2.3 Theoretical validation of electrochemical investigations

The aforementioned details of oxygen reduction activity clearly indicate the superior performance of HBPS compared to the other materials. It is evident that the formed B-vacancies play a pivotal role in ORR performance enhancement. To elucidate the effect of MoS₂ in B-vacancy formation, density functional theory (DFT) calculations were performed. The lower formation energy (1.96 eV) of a B-vacancy in the hBN–MoS₂ heterostructure system (B_vac–hBN–MoS₂) compared to that of an hBN monolayer (2.49 eV) clearly confirms that MoS₂ assisted the promotion of B-vacancy formation (via charge transfer and van der Waals interaction) in the hBN monolayer. Minimization of the prerequisite activation energy of oxygen for ORR to produce an upsurge in material performance can be achieved by prompting vacancy formation or band gap depreciation, which uplifts the electronic transition from the valance band to the conduction band.⁴² In a similar fashion, Ferrari et al. show how physical line defects (PLD) modulate the band gap of inert 2D-hBN sheets (from insulating to semiconducting) and modify the inactive surface to become electrochemically active in nature.⁴³ To understand the effect of formed B-vacancies on the band gap of prepared materials, the band gap was estimated from the Tauc's plot, approximating the Kubelka–Munk function (Fig. 4(g)). As exhibited (Fig. 4(h)), the band gap follows a completely opposite trend to the increase in B-vacancies (previously estimated from the Rietveld refinement). Moreover, the band gap of HBPS (4.56 eV) is lower than that of both bulk hBN sheet (5.7 eV) and prepared hBN sheet (5.66 eV). From first principles calculations, the band gaps were found to be 4.56 eV, 1.59 eV, 1.66 eV, and 1.45 eV for pristine h-BN, pristine MoS₂, hBN–MoS₂ heterostructure, and an hBN–MoS₂ heterostructure system with boron vacancies (B_vac–hBN–MoS₂), respectively (Fig. S12†). It is evident from the DFT, that the formed B- vacancy reduces the band gap of the hBN–MoS₂ system along with the formation of a defect band just below the conduction band, empowering swift electron transfer from the valance band to the conduction band. Fig. 4(i) illustrates a top view of B_vac–hBN–MoS₂.

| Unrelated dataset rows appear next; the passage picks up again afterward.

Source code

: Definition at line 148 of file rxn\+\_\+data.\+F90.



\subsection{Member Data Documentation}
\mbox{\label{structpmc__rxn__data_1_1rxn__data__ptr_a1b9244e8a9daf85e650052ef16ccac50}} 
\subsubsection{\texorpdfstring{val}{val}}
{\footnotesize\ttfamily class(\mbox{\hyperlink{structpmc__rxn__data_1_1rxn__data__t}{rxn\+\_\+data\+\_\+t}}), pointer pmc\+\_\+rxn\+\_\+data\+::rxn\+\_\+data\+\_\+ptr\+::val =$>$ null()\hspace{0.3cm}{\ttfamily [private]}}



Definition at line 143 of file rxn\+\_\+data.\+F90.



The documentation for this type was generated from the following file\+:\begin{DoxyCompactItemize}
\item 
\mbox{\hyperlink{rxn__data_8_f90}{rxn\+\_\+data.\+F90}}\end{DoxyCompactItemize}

Normally, B-vacancy formation in hBN not only reduces the band gap but also facilitates charge transfer and interaction with different transition metals, activating/amplifying the catalytic efficiency of hBN towards ORR.^19,44–47 Recently, it has been shown that edge and basal plane defects enhance the electroactive area of the hBN surface and promote the boosting of the current density and recyclability of the hydrogen evolution reaction (HER).⁴⁸ We also carried out Bader charge analysis to investigate the effect of vacancy formation on the charge distribution in the systems considered. All the calculated amounts of charge transferred to or from the atoms (Bader partial charge value) corresponding to the marked neighbouring atoms are documented in Table S6 and Fig. S13.† From Table S6,† it is obvious that the incorporation of a boron vacancy largely reduces the charge transfer to the three nearest-neighbour (NN) nitrogen atoms (N1, N3, N5) by ∼0.5 e in both the free-standing hBN monolayer and the B_vac–hBN–MoS₂ heterostructure system (Fig. S13 & Table S6†). This B-vacancy induced non-uniform charge distribution in NN atoms of B_vac–hBN–MoS₂ enhances its specific activity towards ORR, while the uniform charge distribution in B-vacancy-free hBN–MoS₂ diminishes the catalytic activity. Undoubtedly, the possibility of B-vacancy formation is much higher in the hBN–MoS₂ heterostructure compared to freestanding hBN sheets, and the redistribution of charge on the atoms near the boron vacancy modulates the otherwise inert composite system into an efficient host for O₂ adsorption and subsequent oxygen reduction process on the vacant site.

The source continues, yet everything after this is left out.